Aprender de Sacristán

Miércoles, 2 de marzo de 2016

Los mejores lo son por algo. Son una suma de experiencia, de talento, de oficio y de perseverancia. Cuando estás con José Sacristán no quieres perderte ni una palabra de lo que dice, de como lo dice y de por qué lo dice. Este hombre rezuma honestidad y sabiduria. Ama su trabajo, lo respeta y lo sabe definir: "se trata de jugar".

El de Chinchón es una lección de vida con patas y nosotros tuvimos la inmensa suerte de que pasara unos minutos en el programa. Es de los (escogidos) invitados que mejoran los programas. Todos nos emocionamos. El joven Pepe tiene cuatro películas por estrenar. Ya es una leyenda.

José Sacristán

El placer de sentirte bien acompañado

Miércoles, 17 de febrero de 2016

Eso es lo que busca todo presentador de este tipo de programas: sentirse bien acompañado. Estar con alguien que casi "se entreviste solo". Alguien con encanto, con cosas que contar, que transmita amor por lo suyo y que sea una persona simpática, con luz. Todo eso sentí la noche en la que vino Martirio. Y encima cantó y encajó el "homenaje" de la Niña. Muchas gracias.

El tito George

Lunes, 15 de febrero de 2016

Le gusta que le llamen así: "tito George". Un tipo entrañable y muy buen compañero de rodaje. Cuando vino a hablar de lo suyo no pudimos evitar hablar también de "El pregón", donde (re)aparece en el cine. Y lo hace como un clásico generoso. Al servicio del proyecto. Me ha encantado conocerle y le deseo lo mejor para su "Qué fue..." Carismático y autoparódico. Bien Jorge, bien "tito" George.

Tito George

El efecto Llimoo

Martes, 9 de febrero de 2016

Llimoo (¿qué demonios signfica?) parece que no esté pero está. Vaya si está. Va abriéndose camino y la noche de los Goya dio un buen paso adelante con sus reportajes.

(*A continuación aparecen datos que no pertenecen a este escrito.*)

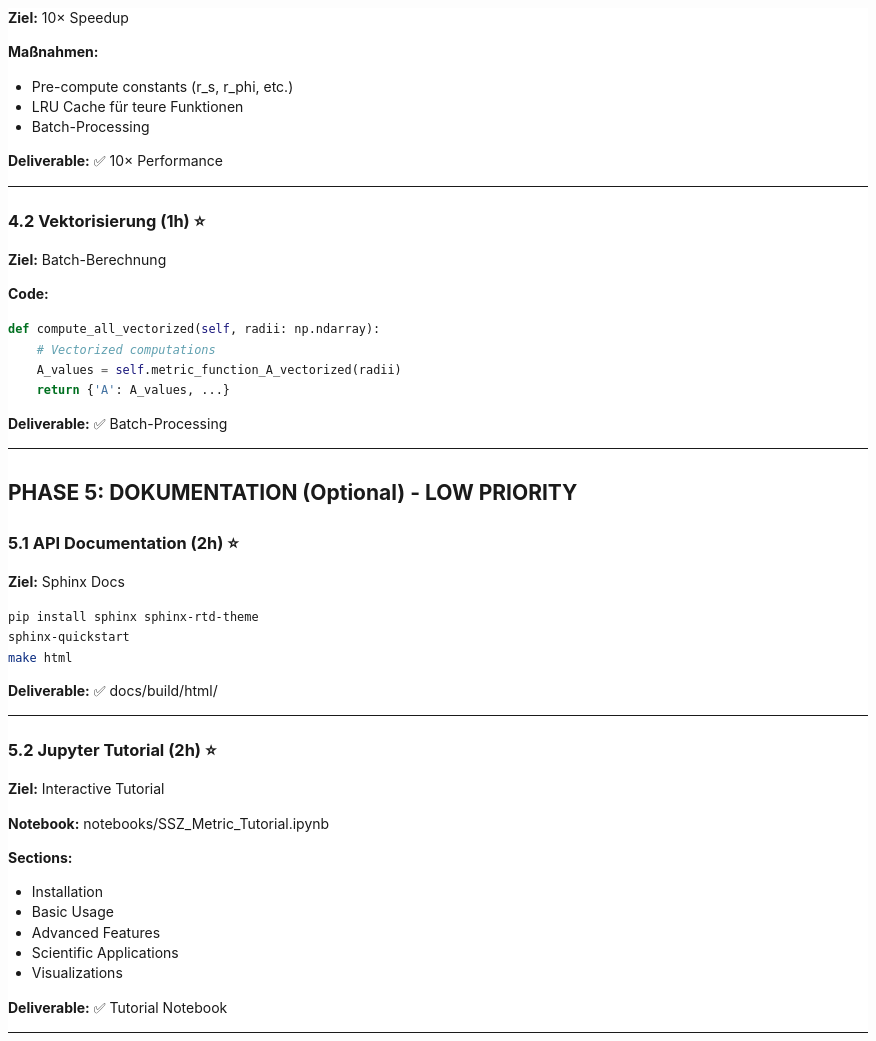 **Ziel:** 10× Speedup

**Maßnahmen:**
- Pre-compute constants (r_s, r_phi, etc.)
- LRU Cache für teure Funktionen
- Batch-Processing

**Deliverable:** ✅ 10× Performance

---

### 4.2 Vektorisierung (1h) ⭐

**Ziel:** Batch-Berechnung

**Code:**
```python
def compute_all_vectorized(self, radii: np.ndarray):
    # Vectorized computations
    A_values = self.metric_function_A_vectorized(radii)
    return {'A': A_values, ...}
```

**Deliverable:** ✅ Batch-Processing

---

## PHASE 5: DOKUMENTATION (Optional) - LOW PRIORITY

### 5.1 API Documentation (2h) ⭐

**Ziel:** Sphinx Docs

```bash
pip install sphinx sphinx-rtd-theme
sphinx-quickstart
make html
```

**Deliverable:** ✅ docs/build/html/

---

### 5.2 Jupyter Tutorial (2h) ⭐

**Ziel:** Interactive Tutorial

**Notebook:** notebooks/SSZ_Metric_Tutorial.ipynb

**Sections:**
- Installation
- Basic Usage
- Advanced Features
- Scientific Applications
- Visualizations

**Deliverable:** ✅ Tutorial Notebook

---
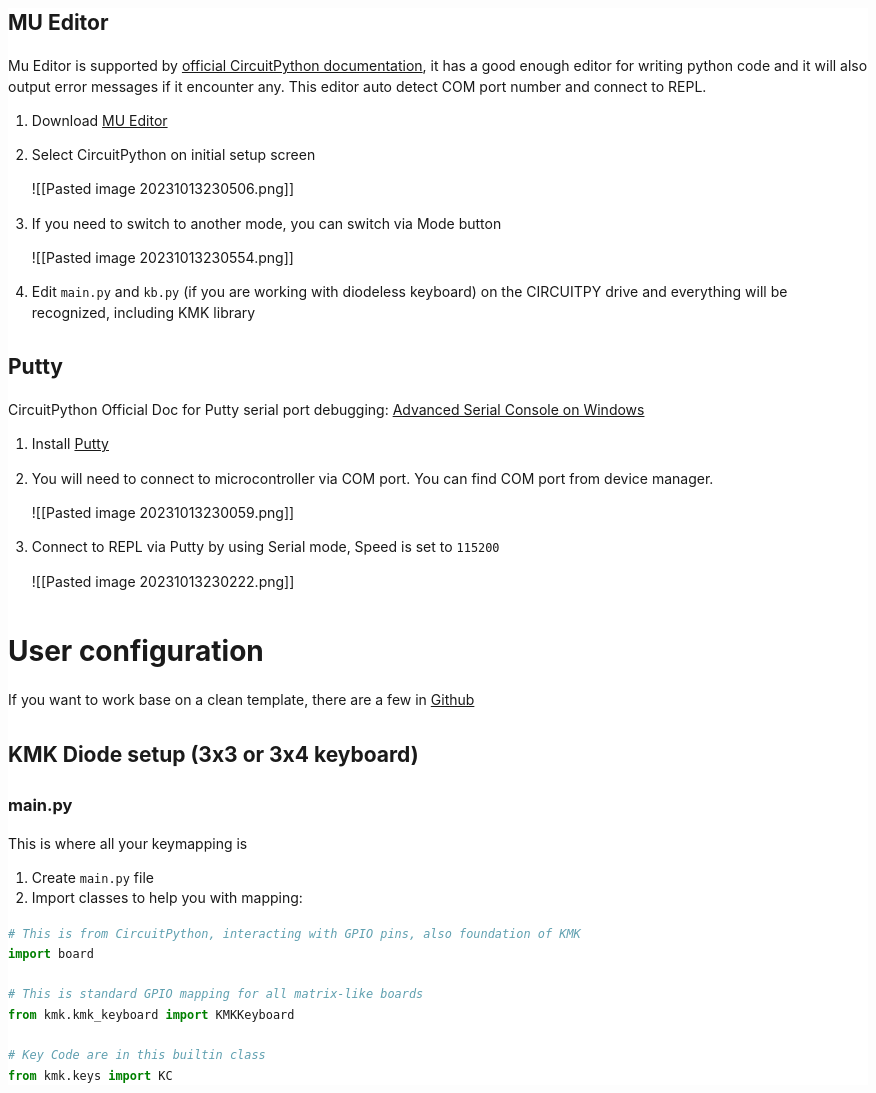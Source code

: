 ## MU Editor
Mu Editor is supported by [official CircuitPython documentation](https://learn.adafruit.com/welcome-to-circuitpython/installing-mu-editor), it has a good enough editor for writing python code and it will also output error messages if it encounter any. This editor auto detect COM port number and connect to REPL.
1. Download [MU Editor](https://codewith.mu/en/download)
2. Select CircuitPython on initial setup screen

    ![[Pasted image 20231013230506.png]]
3. If you need to switch to another mode, you can switch via Mode button

    ![[Pasted image 20231013230554.png]]
4. Edit `main.py` and `kb.py` (if you are working with diodeless keyboard) on the CIRCUITPY drive and everything will be recognized, including KMK library

## Putty
CircuitPython Official Doc for Putty serial port debugging: [Advanced Serial Console on Windows](https://learn.adafruit.com/welcome-to-circuitpython/advanced-serial-console-on-windows)
1. Install [Putty](https://www.chiark.greenend.org.uk/~sgtatham/putty/latest.html)
2. You will need to connect to microcontroller via COM port. You can find COM port from device manager. 

    ![[Pasted image 20231013230059.png]]
3. Connect to REPL via Putty by using Serial mode, Speed is set to `115200`

    ![[Pasted image 20231013230222.png]]

# User configuration
If you want to work base on a clean template, there are a few in [Github](https://github.com/4542elgh/kmk_keyboard)

## KMK Diode setup (3x3 or 3x4 keyboard)

### main.py
This is where all your keymapping is
1. Create `main.py` file
2. Import classes to help you with mapping:
```python
# This is from CircuitPython, interacting with GPIO pins, also foundation of KMK
import board

# This is standard GPIO mapping for all matrix-like boards
from kmk.kmk_keyboard import KMKKeyboard

# Key Code are in this builtin class
from kmk.keys import KC
```
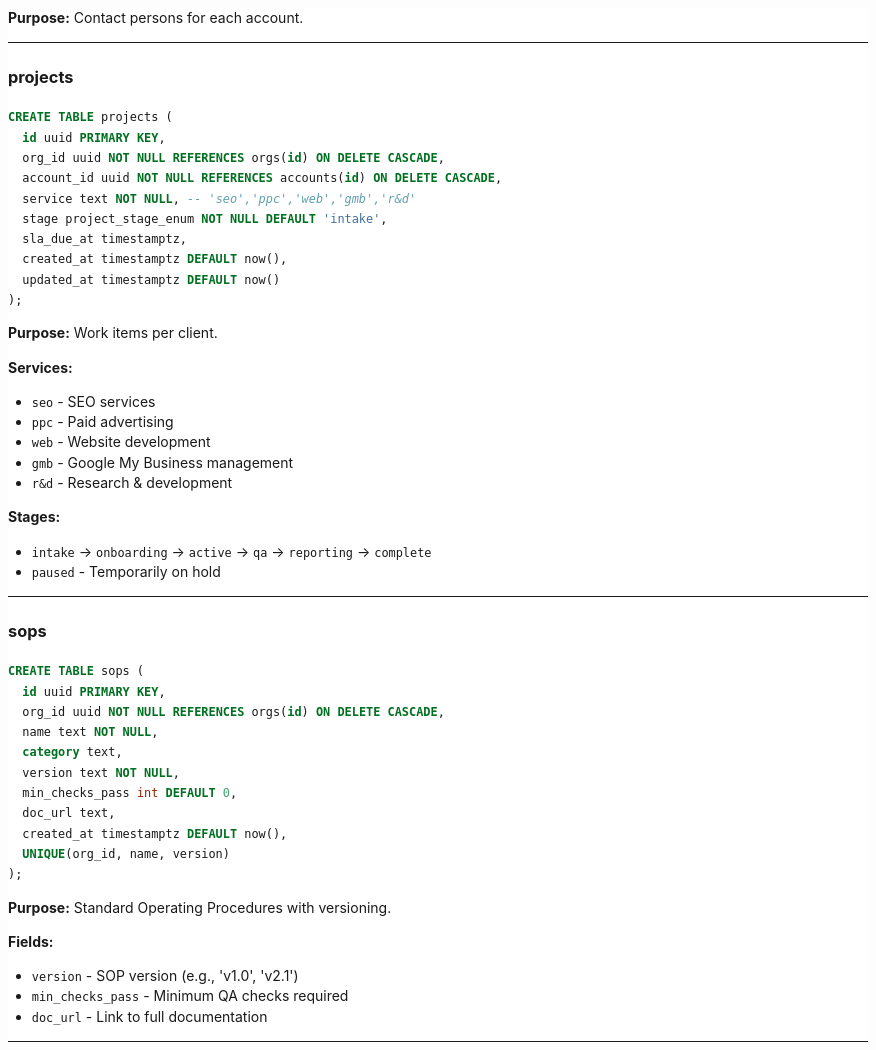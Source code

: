 **Purpose:** Contact persons for each account.

---

### projects
```sql
CREATE TABLE projects (
  id uuid PRIMARY KEY,
  org_id uuid NOT NULL REFERENCES orgs(id) ON DELETE CASCADE,
  account_id uuid NOT NULL REFERENCES accounts(id) ON DELETE CASCADE,
  service text NOT NULL, -- 'seo','ppc','web','gmb','r&d'
  stage project_stage_enum NOT NULL DEFAULT 'intake',
  sla_due_at timestamptz,
  created_at timestamptz DEFAULT now(),
  updated_at timestamptz DEFAULT now()
);
```

**Purpose:** Work items per client.

**Services:**
- `seo` - SEO services
- `ppc` - Paid advertising
- `web` - Website development
- `gmb` - Google My Business management
- `r&d` - Research & development

**Stages:**
- `intake` → `onboarding` → `active` → `qa` → `reporting` → `complete`
- `paused` - Temporarily on hold

---

### sops
```sql
CREATE TABLE sops (
  id uuid PRIMARY KEY,
  org_id uuid NOT NULL REFERENCES orgs(id) ON DELETE CASCADE,
  name text NOT NULL,
  category text,
  version text NOT NULL,
  min_checks_pass int DEFAULT 0,
  doc_url text,
  created_at timestamptz DEFAULT now(),
  UNIQUE(org_id, name, version)
);
```

**Purpose:** Standard Operating Procedures with versioning.

**Fields:**
- `version` - SOP version (e.g., 'v1.0', 'v2.1')
- `min_checks_pass` - Minimum QA checks required
- `doc_url` - Link to full documentation

---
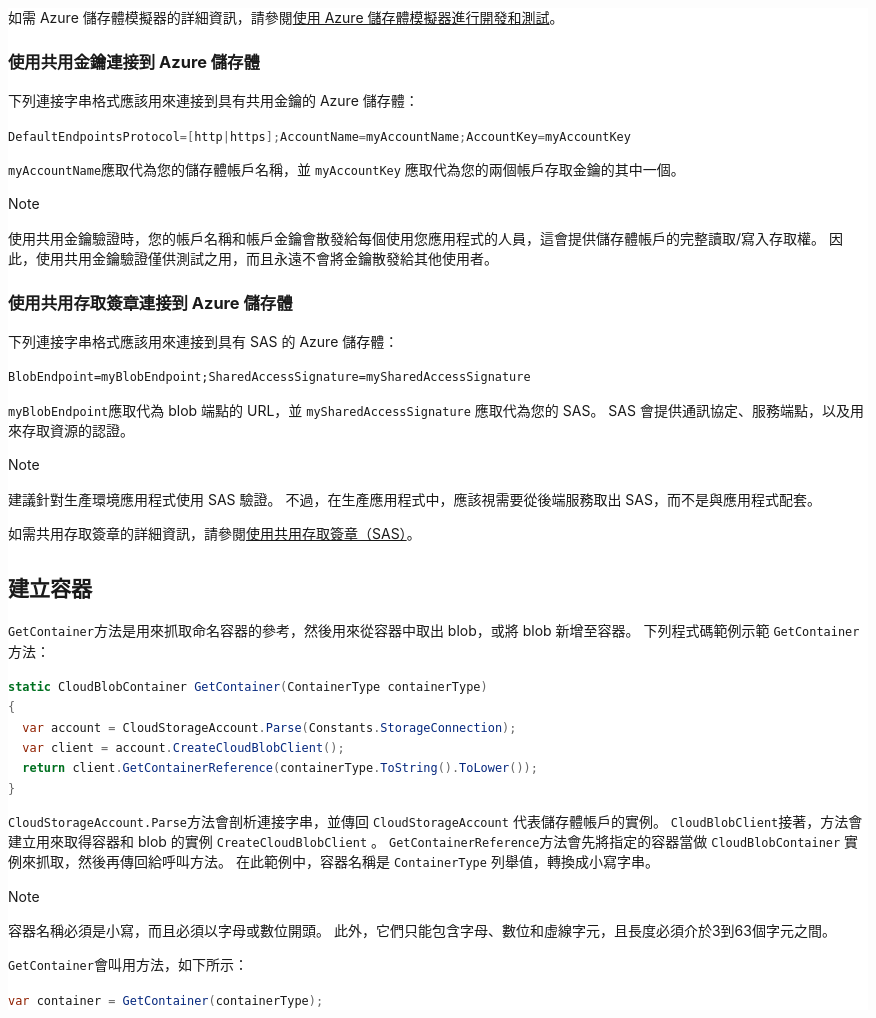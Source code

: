 如需 Azure 儲存體模擬器的詳細資訊，請參閱[使用 Azure 儲存體模擬器進行開發和測試](https://azure.microsoft.com/documentation/articles/storage-use-emulator/)。

### <a name="connecting-to-azure-storage-using-a-shared-key"></a>使用共用金鑰連接到 Azure 儲存體

下列連接字串格式應該用來連接到具有共用金鑰的 Azure 儲存體：

```csharp
DefaultEndpointsProtocol=[http|https];AccountName=myAccountName;AccountKey=myAccountKey
```

`myAccountName`應取代為您的儲存體帳戶名稱，並 `myAccountKey` 應取代為您的兩個帳戶存取金鑰的其中一個。

> [!NOTE]
> 使用共用金鑰驗證時，您的帳戶名稱和帳戶金鑰會散發給每個使用您應用程式的人員，這會提供儲存體帳戶的完整讀取/寫入存取權。 因此，使用共用金鑰驗證僅供測試之用，而且永遠不會將金鑰散發給其他使用者。

### <a name="connecting-to-azure-storage-using-a-shared-access-signature"></a>使用共用存取簽章連接到 Azure 儲存體

下列連接字串格式應該用來連接到具有 SAS 的 Azure 儲存體：

`BlobEndpoint=myBlobEndpoint;SharedAccessSignature=mySharedAccessSignature`

`myBlobEndpoint`應取代為 blob 端點的 URL，並 `mySharedAccessSignature` 應取代為您的 SAS。 SAS 會提供通訊協定、服務端點，以及用來存取資源的認證。

> [!NOTE]
> 建議針對生產環境應用程式使用 SAS 驗證。 不過，在生產應用程式中，應該視需要從後端服務取出 SAS，而不是與應用程式配套。

如需共用存取簽章的詳細資訊，請參閱[使用共用存取簽章（SAS）](https://azure.microsoft.com/documentation/articles/storage-dotnet-shared-access-signature-part-1/)。

## <a name="creating-a-container"></a>建立容器

`GetContainer`方法是用來抓取命名容器的參考，然後用來從容器中取出 blob，或將 blob 新增至容器。 下列程式碼範例示範 `GetContainer` 方法：

```csharp
static CloudBlobContainer GetContainer(ContainerType containerType)
{
  var account = CloudStorageAccount.Parse(Constants.StorageConnection);
  var client = account.CreateCloudBlobClient();
  return client.GetContainerReference(containerType.ToString().ToLower());
}
```

`CloudStorageAccount.Parse`方法會剖析連接字串，並傳回 `CloudStorageAccount` 代表儲存體帳戶的實例。 `CloudBlobClient`接著，方法會建立用來取得容器和 blob 的實例 `CreateCloudBlobClient` 。 `GetContainerReference`方法會先將指定的容器當做 `CloudBlobContainer` 實例來抓取，然後再傳回給呼叫方法。 在此範例中，容器名稱是 `ContainerType` 列舉值，轉換成小寫字串。

> [!NOTE]
> 容器名稱必須是小寫，而且必須以字母或數位開頭。 此外，它們只能包含字母、數位和虛線字元，且長度必須介於3到63個字元之間。

`GetContainer`會叫用方法，如下所示：

```csharp
var container = GetContainer(containerType);
```
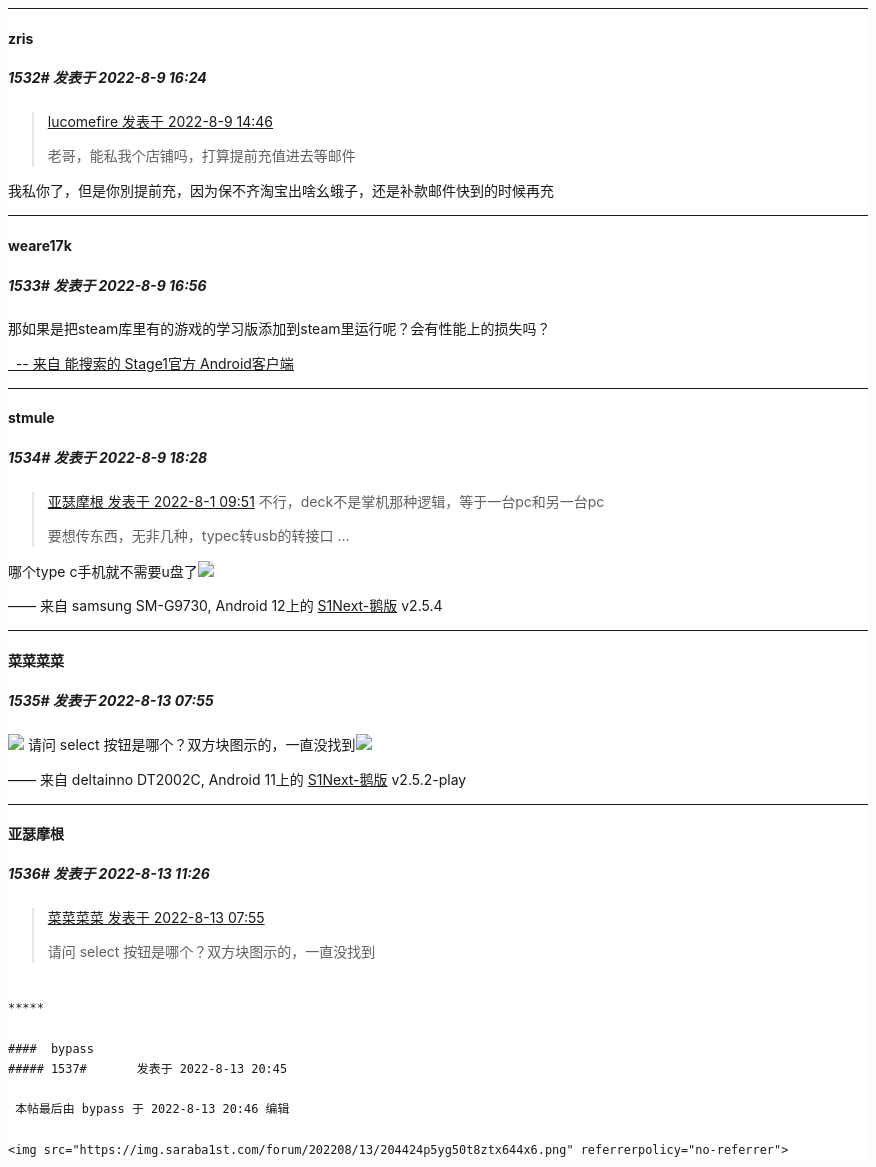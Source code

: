 *****

####  zris  
##### 1532#       发表于 2022-8-9 16:24

<blockquote><a href="httphttps://bbs.saraba1st.com/2b/forum.php?mod=redirect&amp;goto=findpost&amp;pid=56990682&amp;ptid=2015700" target="_blank">lucomefire 发表于 2022-8-9 14:46</a>

老哥，能私我个店铺吗，打算提前充值进去等邮件</blockquote>
我私你了，但是你別提前充，因为保不齐淘宝出啥幺蛾子，还是补款邮件快到的时候再充

*****

####  weare17k  
##### 1533#       发表于 2022-8-9 16:56

那如果是把steam库里有的游戏的学习版添加到steam里运行呢？会有性能上的损失吗？

[  -- 来自 能搜索的 Stage1官方 Android客户端](https://www.coolapk.com/apk/140634)

*****

####  stmule  
##### 1534#       发表于 2022-8-9 18:28

<blockquote><a href="httphttps://bbs.saraba1st.com/2b/forum.php?mod=redirect&amp;goto=findpost&amp;pid=56890007&amp;ptid=2015700" target="_blank">亚瑟摩根 发表于 2022-8-1 09:51</a>
不行，deck不是掌机那种逻辑，等于一台pc和另一台pc

要想传东西，无非几种，typec转usb的转接口 ...</blockquote>
哪个type c手机就不需要u盘了<img src="https://static.saraba1st.com/image/smiley/face2017/067.png" referrerpolicy="no-referrer">

—— 来自 samsung SM-G9730, Android 12上的 [S1Next-鹅版](https://github.com/ykrank/S1-Next/releases) v2.5.4

*****

####  菜菜菜菜  
##### 1535#       发表于 2022-8-13 07:55

<img src="https://static.saraba1st.com/image/smiley/face2017/003.png" referrerpolicy="no-referrer">
请问 select 按钮是哪个？双方块图示的，一直没找到<img src="https://static.saraba1st.com/image/smiley/face2017/004.gif" referrerpolicy="no-referrer">

—— 来自 deltainno DT2002C, Android 11上的 [S1Next-鹅版](https://github.com/ykrank/S1-Next/releases) v2.5.2-play

*****

####  亚瑟摩根  
##### 1536#       发表于 2022-8-13 11:26

<blockquote><a href="httphttps://bbs.saraba1st.com/2b/forum.php?mod=redirect&amp;goto=findpost&amp;pid=57043403&amp;ptid=2015700" target="_blank">菜菜菜菜 发表于 2022-8-13 07:55</a>

请问 select 按钮是哪个？双方块图示的，一直没找到</blockquote>
``````select 不就是左摇杆边上那个吗

*****

####  bypass  
##### 1537#       发表于 2022-8-13 20:45

 本帖最后由 bypass 于 2022-8-13 20:46 编辑 

<img src="https://img.saraba1st.com/forum/202208/13/204424p5yg50t8ztx644x6.png" referrerpolicy="no-referrer">

``````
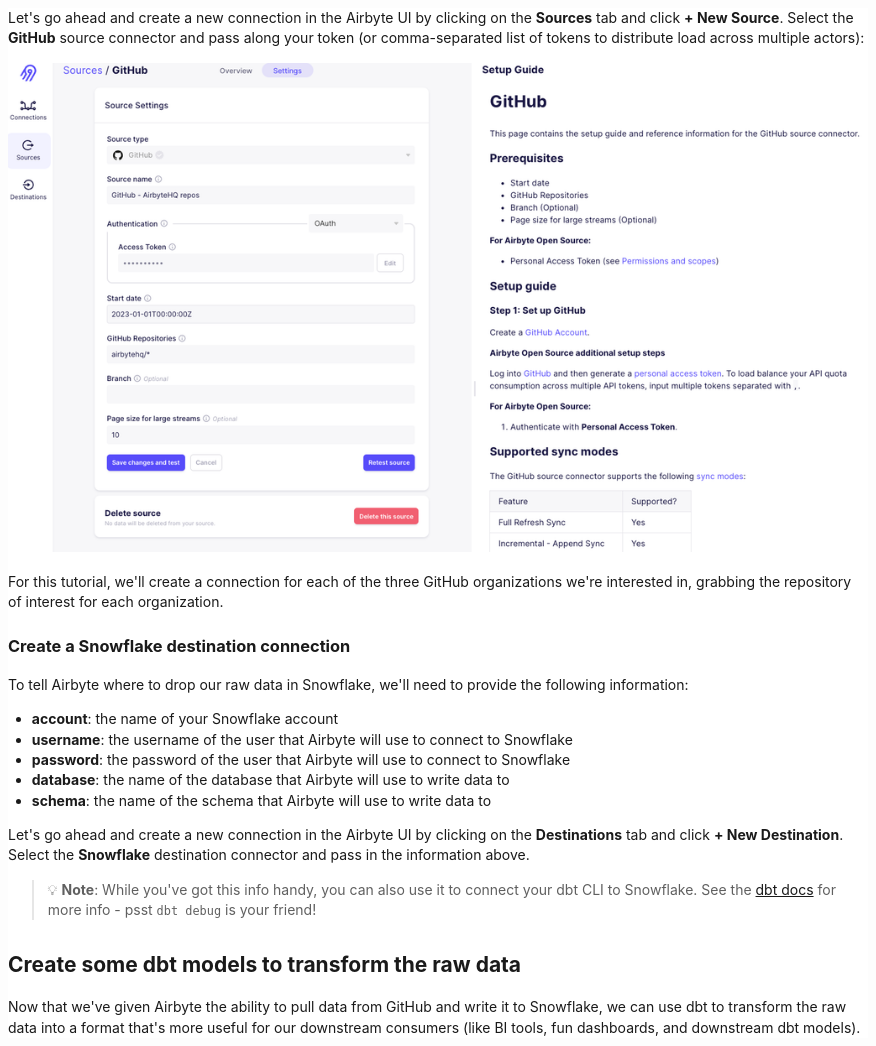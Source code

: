 Let's go ahead and create a new connection in the Airbyte UI by clicking on the **Sources** tab and click **+ New Source**. Select the **GitHub** source connector and pass along your token (or comma-separated list of tokens to distribute load across multiple actors):

![Airbyte Github Source Sample](imgs/airbyte-github-source-example.png)

For this tutorial, we'll create a connection for each of the three GitHub organizations we're interested in, grabbing the repository of interest for each organization.

### Create a **Snowflake** destination connection
To tell Airbyte where to drop our raw data in Snowflake, we'll need to provide the following information:
- **account**: the name of your Snowflake account
- **username**: the username of the user that Airbyte will use to connect to Snowflake
- **password**: the password of the user that Airbyte will use to connect to Snowflake
- **database**: the name of the database that Airbyte will use to write data to
- **schema**: the name of the schema that Airbyte will use to write data to

Let's go ahead and create a new connection in the Airbyte UI by clicking on the **Destinations** tab and click **+ New Destination**. Select the **Snowflake** destination connector and pass in the information above.

> 💡 **Note**: While you've got this info handy, you can also use it to connect your dbt CLI to Snowflake. See the [dbt docs](https://docs.getdbt.com/docs/get-started/connection-profiles) for more info - psst `dbt debug` is your friend!

## Create some **dbt** models to transform the raw data
Now that we've given Airbyte the ability to pull data from GitHub and write it to Snowflake, we can use dbt to transform the raw data into a format that's more useful for our downstream consumers (like BI tools, fun dashboards, and downstream dbt models).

Llimoo practica la incomodidad amable. El pseudoperiodismo gracioso. Es un faltón que cae bien. Tiene algo de entreñable, de fallón que esconde algo. Parece que llevara ahí mucho tiempo y quizás sea verdad.

Llimoo

Puedes hacerlo o no

Viernes, 5 de febrero de 2016

Cuando te proponen autoparodiarte en un programa de humor, puedes hacerlo o no. Tú eliges. Nadie te obliga y todo es respetable. Puedes entender los códigos de un Late y decir: "vale, voy". Y reír, pasártelo bien, quitar hierro... Iñigo Errejón lo hizo y nosotros le estamos agradecidos por ello.